THE TASK -
Within the data below, state how many lines contain the string "myPath". Provide the number only.
------ DATA EXTRACTS ------
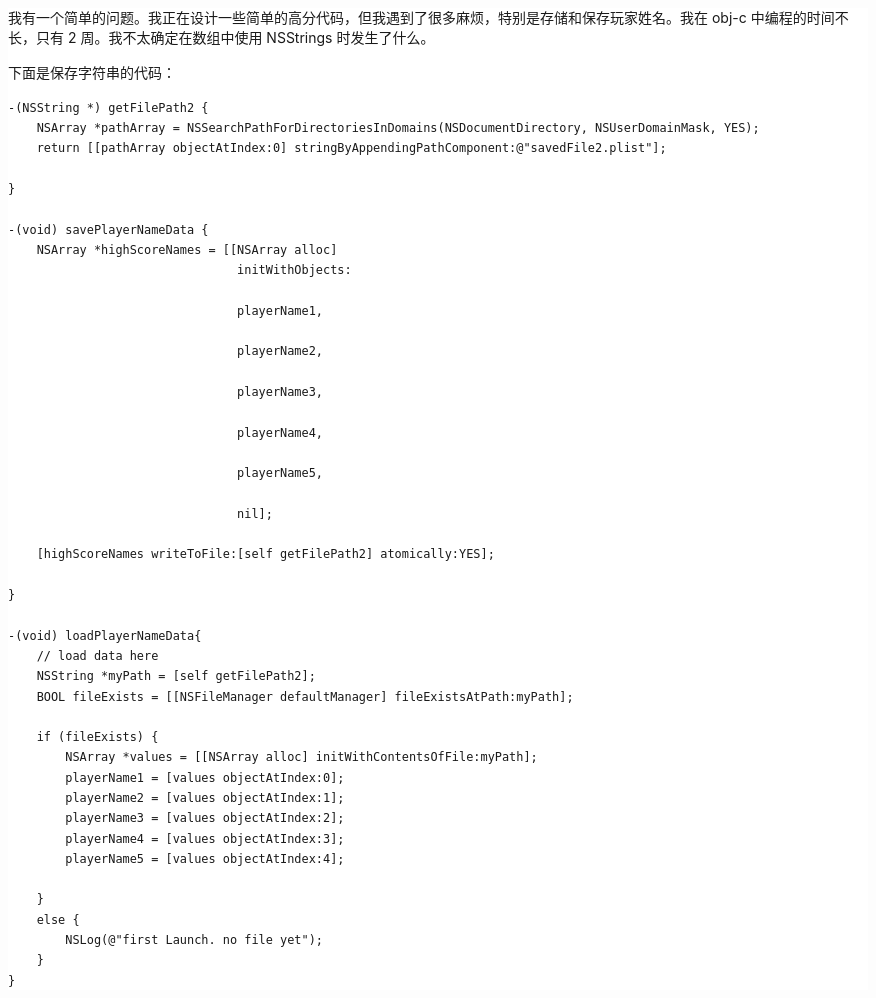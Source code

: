 我有一个简单的问题。我正在设计一些简单的高分代码，但我遇到了很多麻烦，特别是存储和保存玩家姓名。我在 obj-c 中编程的时间不长，只有 2 周。我不太确定在数组中使用 NSStrings 时发生了什么。

下面是保存字符串的代码：

```
-(NSString *) getFilePath2 {
    NSArray *pathArray = NSSearchPathForDirectoriesInDomains(NSDocumentDirectory, NSUserDomainMask, YES);
    return [[pathArray objectAtIndex:0] stringByAppendingPathComponent:@"savedFile2.plist"];

}

-(void) savePlayerNameData {
    NSArray *highScoreNames = [[NSArray alloc]
                                initWithObjects:

                                playerName1,

                                playerName2,

                                playerName3,

                                playerName4,

                                playerName5,

                                nil];

    [highScoreNames writeToFile:[self getFilePath2] atomically:YES];

}

-(void) loadPlayerNameData{
    // load data here
    NSString *myPath = [self getFilePath2];
    BOOL fileExists = [[NSFileManager defaultManager] fileExistsAtPath:myPath];

    if (fileExists) {
        NSArray *values = [[NSArray alloc] initWithContentsOfFile:myPath];
        playerName1 = [values objectAtIndex:0];
        playerName2 = [values objectAtIndex:1];
        playerName3 = [values objectAtIndex:2];
        playerName4 = [values objectAtIndex:3];
        playerName5 = [values objectAtIndex:4];

    }
    else {
        NSLog(@"first Launch. no file yet");
    }
} 
```
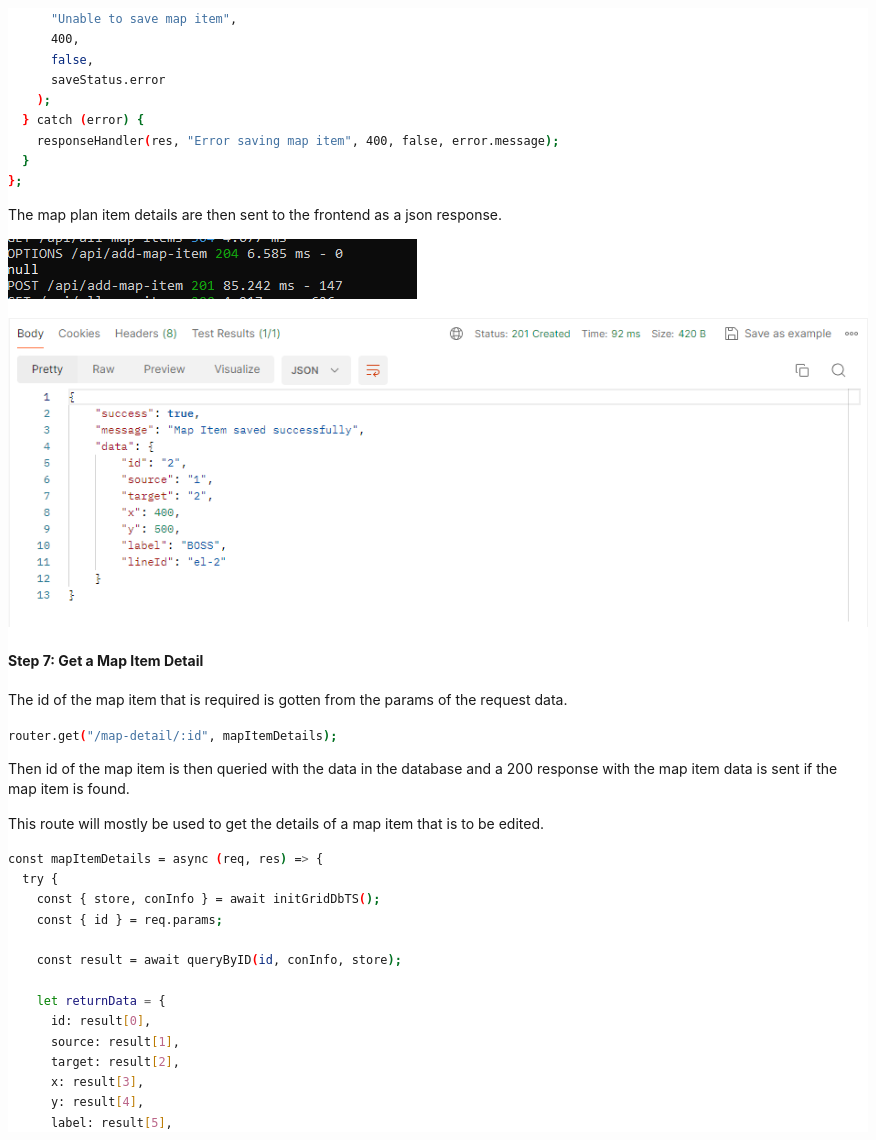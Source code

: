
 ```bash
      "Unable to save map item",
      400,
      false,
      saveStatus.error
    );
  } catch (error) {
    responseHandler(res, "Error saving map item", 400, false, error.message);
  }
};


```

The map plan item details are then sent to the frontend as a json response.

![Image](/blog/images/4.png)

![Image](/blog/images/5.png)

#### Step 7: Get a Map Item Detail

The id of the map item that is required is gotten from the params of the request data.

```bash
router.get("/map-detail/:id", mapItemDetails);
```

Then id of the map item is then queried with the data in the database and a 200 response with the map item data is sent if the map item is found.

This route will mostly be used to get the details of a map item that is to be edited.

```bash
const mapItemDetails = async (req, res) => {
  try {
    const { store, conInfo } = await initGridDbTS();
    const { id } = req.params;

    const result = await queryByID(id, conInfo, store);

    let returnData = {
      id: result[0],
      source: result[1],
      target: result[2],
      x: result[3],
      y: result[4],
      label: result[5],
```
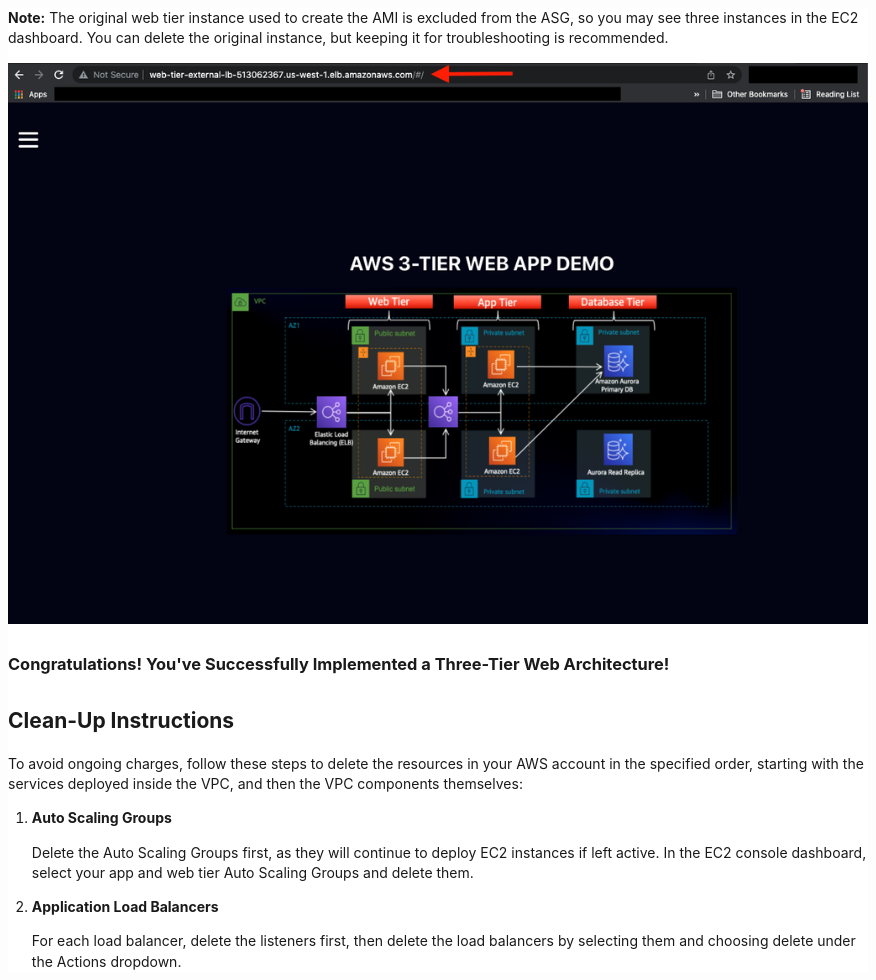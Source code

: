    <b>Note:</b> The original web tier instance used to create the AMI is excluded from the ASG, so you may see three instances in the EC2 dashboard. You can delete the original instance, but keeping it for troubleshooting is recommended.

   ![FinalLBDNS](/demos/FinalLBDNS.png)

### **Congratulations! You've Successfully Implemented a Three-Tier Web Architecture!** <br>

## Clean-Up Instructions

To avoid ongoing charges, follow these steps to delete the resources in your AWS account in the specified order, starting with the services deployed inside the VPC, and then the VPC components themselves:

1. **Auto Scaling Groups**

   Delete the Auto Scaling Groups first, as they will continue to deploy EC2 instances if left active. In the EC2 console dashboard, select your app and web tier Auto Scaling Groups and delete them.

2. **Application Load Balancers**

   For each load balancer, delete the listeners first, then delete the load balancers by selecting them and choosing delete under the Actions dropdown.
------
EXERCISE ANSWER -
3